For example, if s = ["All", "work", "and", "no", "play", "makes", "for", "no", "work", "no", "fun", "and", "no", "results"] then the second and third appearences of "no" is the closest pair.

In [74]:
import math
def closest_repeated_entries(words):
    #key is a word, value is (last_seen index, closest_distance)
    visited_words = {}
    for index, word in enumerate(words):
        if word in visited_words:
            last_seen_ix, closest_distance = visited_words[word]
            #have only seen the word once so far
            if closest_distance is None:
                visited_words[word] = [index, (index - last_seen_ix)]
            else:
                if (index - last_seen_ix) < closest_distance:
                    visited_words[word] = [index, (index - last_seen_ix)]
                else:
                    #another occurence seen, but it is not the closest pair
                    #so just update the last_seen_index
                    visited_words[word][0] = index
        else:
            visited_words[word] = [index, None]
            
    return min(visited_words.items(), key=lambda t: t[1][1] if t[1][1] else math.inf)


In [84]:
#slightly refactored
def closest_repeated_entries(words):
    words_to_nearest_index = {}
    closest_word = [math.inf, None]
    for index, word in enumerate(words):
        if word in words_to_nearest_index:
            #decide if the curr word  ix - last_seen_ix is the new closest
            last_seen_ix = words_to_nearest_index[word]
            closest_word = min(closest_word, [(index - last_seen_ix), word])
        words_to_nearest_index[word] = index
    return closest_word[1]

In [86]:
(closest_repeated_entries(["All", "work", "and", "no", "play", "makes", "for",
                          "no", "work", "no", "fun", "and", "no", "results"]),
 closest_repeated_entries(["all", "work", "and"]))

('no', None)

### 13.8 - Find The Smallest Subarray Containing All Values
Write a program that takes an array of stringd and a set of strings, and return the indices of the starting and ending index of a shortest subarray of the given array that covers the set, i.e., constains all strings in the set.

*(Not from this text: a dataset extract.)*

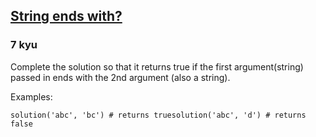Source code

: <h2><a href=https://www.codewars.com/kata/51f2d1cafc9c0f745c00037d/train/python target="_blank">String ends with?</a></h2><h3>7 kyu</h3><p>Complete the solution so that it returns true if the first argument(string) passed in ends with the 2nd argument (also a string). </p><p>Examples:</p><pre style="display: none;"><code class="language-javascript"><span class="cm-variable">solution</span>(<span class="cm-string">'abc'</span>, <span class="cm-string">'bc'</span>) <span class="cm-comment">// returns true</span><span class="cm-variable">solution</span>(<span class="cm-string">'abc'</span>, <span class="cm-string">'d'</span>) <span class="cm-comment">// returns false</span></code></pre><pre style="display: none;"><code class="language-coffeescript"><span class="cm-variable">solution</span><span class="cm-punctuation">(</span><span class="cm-string">'abc'</span><span class="cm-punctuation">,</span> <span class="cm-string">'bc'</span><span class="cm-punctuation">)</span> <span class="cm-comment"># returns true</span><span class="cm-variable">solution</span><span class="cm-punctuation">(</span><span class="cm-string">'abc'</span><span class="cm-punctuation">,</span> <span class="cm-string">'d'</span><span class="cm-punctuation">)</span> <span class="cm-comment"># returns false</span></code></pre><pre><code class="language-python"><span class="cm-variable">solution</span>(<span class="cm-string">'abc'</span>, <span class="cm-string">'bc'</span>) <span class="cm-comment"># returns true</span><span class="cm-variable">solution</span>(<span class="cm-string">'abc'</span>, <span class="cm-string">'d'</span>) <span class="cm-comment"># returns false</span></code></pre><pre style="display: none;"><code class="language-go"><span class="cm-variable">solution</span>(<span class="cm-string">"abc"</span>, <span class="cm-string">"bc"</span>) <span class="cm-comment">// returns true</span><span class="cm-variable">solution</span>(<span class="cm-string">"abc"</span>, <span class="cm-string">"d"</span>) <span class="cm-comment">// returns false</span></code></pre><pre style="display: none;"><code class="language-prolog"><span class="cm-atom">solution</span><span class="cm-paren">(</span><span class="cm-string">"</span><span class="cm-string">a</span><span class="cm-string">b</span><span class="cm-string">c</span><span class="cm-string">"</span><span class="cm-paren">,</span><span class="cm-comment"> </span><span class="cm-string">"</span><span class="cm-string">b</span><span class="cm-string">c</span><span class="cm-string">"</span><span class="cm-paren">)</span><span class="cm-graphic">.</span><span class="cm-comment"> % match</span><span class="cm-graphic">\+</span><span class="cm-comment"> </span><span class="cm-atom">solution</span><span class="cm-paren">(</span><span class="cm-string">"</span><span class="cm-string">a</span><span class="cm-string">b</span><span class="cm-string">c</span><span class="cm-string">"</span><span class="cm-paren">,</span><span class="cm-comment"> </span><span class="cm-string">"</span><span class="cm-string">d</span><span class="cm-string">"</span><span class="cm-paren">)</span><span class="cm-graphic">.</span><span class="cm-comment"> % no match</span></code></pre><pre style="display: none;"><code class="language-clojure"><span class="cm-bracket">(</span><span class="cm-builtin">solution</span> <span class="cm-string">"abc"</span> <span class="cm-string">"bc"</span><span class="cm-bracket">)</span> <span class="cm-comment">; returns true</span><span class="cm-bracket">(</span><span class="cm-builtin">solution</span> <span class="cm-string">"abc"</span> <span class="cm-string">"d'"</span> <span class="cm-comment">; returns false</span></code></pre><pre style="display: none;"><code class="language-lua"><span class="cm-variable">strEndsWith</span>(<span class="cm-string">'abc'</span>, <span class="cm-string">'bc'</span>) <span class="cm-comment">-- returns true</span><span class="cm-variable">strEndsWith</span>(<span class="cm-string">'abc'</span>, <span class="cm-string">'d'</span>) <span class="cm-comment">-- returns false</span></code></pre><pre style="display: none;"><code class="language-cobol">      StringEndsWith(<span class="cm-string">'</span><span class="cm-string">abc'</span>, <span class="cm-string">'</span><span class="cm-string">bc'</span>)      <span class="cm-comment">*     --&gt;      result = 1</span>      StringEndsWith(<span class="cm-string">'</span><span class="cm-string">abc'</span>, <span class="cm-string">'</span><span class="cm-string">d'</span>)      <span class="cm-comment">*     --&gt;      result = 0</span></code></pre><pre style="display: none;"><code class="language-scala"><span class="cm-variable">solution</span>(<span class="cm-string">"abc"</span>, <span class="cm-string">"bc"</span>) <span class="cm-comment">// returns true</span><span class="cm-variable">solution</span>(<span class="cm-string">"abc"</span>, <span class="cm-string">"d"</span>) <span class="cm-comment">//returns false</span></code></pre>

go through the array of words, get indices of every occurence of each word in the set

In [148]:
import statistics
def smallest_subarray(words, keywords):
    distance = math.inf
    keywords_to_index = {}
    #will be in form of (begin_ix, end_ix)
    ret = (None, None)
    #coerce keywords to set to improve efficiency of 'in'
    for index, word in enumerate(words):
        if word in keywords:
            keywords_to_index[word] = index
            if len(keywords_to_index) == len(keywords):
                #need to calculate the distance between all keywords
                begin_ix = min(keywords_to_index.values())
                end_ix = max(keywords_to_index.values())
                #if the new distance is smallest, update ret
                if (end_ix - begin_ix) < distance:
                    ret = (begin_ix, end_ix)
    return ret
    

In [168]:
from collections import OrderedDict
def smallest_subarray_oc(words, keywords):
    distance = math.inf
    keyword_to_index = OrderedDict()
    #want keywords to be set, to improve efficiency of `in`
    if not isinstance(keywords, set):
        keywords = set(keywords)
    ret = (None, None)
    for index, word in enumerate(words):
        if word in keywords:
            keyword_to_index[word] = index
            if len(keyword_to_index) == len(keywords):
                start_ix = keyword_to_index.popitem(last=False)[1]
                end_ix = keyword_to_index[word]
                if (end_ix - start_ix) < distance:
                    ret = (start_ix, end_ix)
    return ret

In [152]:
(smallest_subarray(['a', 'z', 'b', 'z', 'z', 'c', 'z', 'z', 'z', 'c',  'z', 'a', 'b'], ['a', 'b', 'c']),
 smallest_subarray(['apple', 'banana', 'apple', 'apple', 'dog', 'cat', 'apple', 'dog',
                    'banana', 'apple', 'cat', 'dog'], ['banana', 'cat']))

((9, 12), (8, 10))

In [166]:
(smallest_subarray_oc(['a', 'z', 'b', 'z', 'z', 'c', 'z', 'z', 'z', 'c',  'z', 'a', 'b'], ['a', 'b', 'c']),
 smallest_subarray_oc(['apple', 'banana', 'apple', 'apple', 'dog', 'cat', 'apple', 'dog',
                    'banana', 'apple', 'cat', 'dog'], ['banana', 'cat']))

((9, 12), (8, 10))